I also wished to split this dataset to enable alternative statistical manipulation in STATA 13 Platform, which i have more compétence, but the Platform has limited amount of data it can handle.
05-19-2014 09:07 AM
The first step was to arbitrary break this large dataset into smaller ones, then asses the important variables for use. The selected varaibles could then be consolidate into afew manageble number via the principle component analysis. Finally, i am to merge the consolidated dataset and perform the core analysis of the study.
In my opinion, if the goal is to find "important variables" by some statistical method like principal (not principle) components analysis, then you don't want to split the data at all, you want to run the analysis on the ENTIRE data set. I realize that this may cause problems if your computer doesn't have enough memory, but there are algorithms that would allow principal components to extract a few components (instead of all 3997 components) that would be much less likely to cause issues where you run out of memory.

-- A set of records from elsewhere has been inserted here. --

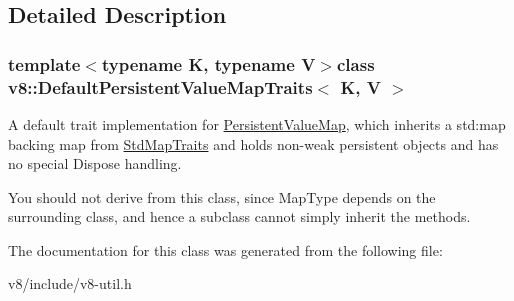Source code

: \subsection{Detailed Description}
\subsubsection*{template$<$typename K, typename V$>$class v8\+::\+Default\+Persistent\+Value\+Map\+Traits$<$ K, V $>$}

A default trait implementation for \hyperlink{classv8_1_1PersistentValueMap}{Persistent\+Value\+Map}, which inherits a std\+:map backing map from \hyperlink{classv8_1_1StdMapTraits}{Std\+Map\+Traits} and holds non-\/weak persistent objects and has no special Dispose handling.

You should not derive from this class, since Map\+Type depends on the surrounding class, and hence a subclass cannot simply inherit the methods. 

The documentation for this class was generated from the following file\+:\begin{DoxyCompactItemize}
\item 
v8/include/v8-\/util.\+h\end{DoxyCompactItemize}
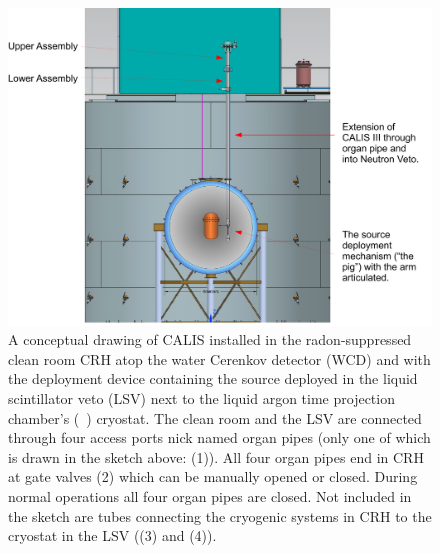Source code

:\begin{figure}[htbp]
 \centering
\includegraphics[width=\textwidth]{Figures/wholeAssembly_insideDetectors}
\caption{A conceptual drawing of CALIS installed in the radon-suppressed clean room CRH atop the water Cerenkov detector (WCD) and with the deployment device containing the source  %
deployed in the liquid scintillator veto (LSV) next to the liquid argon time projection chamber's (\lar\ \tpc) cryostat. The clean room and the LSV are connected through four %
access ports nick named organ pipes (only one of which is drawn in the sketch above: (1)). All four organ pipes end in CRH at gate valves (2) which can be manually opened or closed. During normal operations all four organ pipes are closed. Not included in the sketch are tubes connecting the cryogenic systems in CRH to the cryostat in the LSV ((3) and (4)).\label{fig:wholeAssembly_insideDetectors}}
\end{figure}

Splitting the dataset into "arbitrary" thirds is simply the wrong way to go here with any statistical procedure. Furthermore, the unspecified "core analysis" of this study could greatly suffer depending on how you select these "important variables", and it WILL greatly suffer if you select these "important variables" from arbitrary thirds of the data.
05-19-2014 07:50 AM
thafu, You are saying it is government data of household surveillance. Your first job will be understanding the data.
I assume the records are organized by households. The big number of variables could be caused by some repetition of measurements by time.
Those could be evaluated as a time-series analysis possible given one predictor.
Having your cleaned optimized that way you can do a next step. Hypothesis testing or using the predictive analytics common with data mining.
The way you are going to do things with your data may be different on those two.
The data mining approach is needing one or several target values on wich you are going to train and validate. A separation on your data is needed with that.
I am missing that in your question.
05-19-2014 11:24 AM
Being a subject matter specialist you better know which variables should be used for data reduction and may be this is the reason for splitting files or you want to retain only numeric variables in one of the splitted files to apply PCA. If you are considering using principal components then you will have to rely on the principal components instead of original variables for further analyses. If you are looking to retain original variables in the analysis please try to explore proc varclus.
05-19-2014 12:01 PM
Being a subject matter specialist you better know which variables should be used for data reduction and may be this is the reason for splitting files
Thafu admitted splitting the data into three groups was "arbitrary", I can't see how this corresponds to using any subject matter expertise
Furthermore with 3997 variables, I don't see how anyone can use subject matter expertise to pick out the important ones that will matter in a subsequent "core analysis", but that's just me — the whole thing screams "empirical" to me
05-19-2014 12:30 PM
@PaigeMiller - thanks for clarification. Arbitrary grouping will make analysis more complicated. In designing surveys this is up to the subject matter specialist how to design surveys. This is a normal practice to put introductory questions in the begining, questions relating to subject in the middle and demo questions at the end on the questionnaire. Questions in the middle section of survey usually contain numeric variables which may be useful for analysis, while questions in the start and end provide classification variables.
05-19-2014 01:05 PM
05-19-2014 01:42 PM
OK, I get the concerns projected.
I am at the initial stage of this project, currently trying to understand the entire data before deciding which variables to retain for the subsequent analysis.
Actually, the enormity(biggness) of the data and the inability to be evaluated (read) in its current form, in the STATA version in my possession, are what prompted my request for arbiterary subdivision.
I should probably have asked if there are any better ways to handle such enormous data, may be by automatically grouping related variables without having to go through variables visually and then physically coding for the selection from the ~4K variables.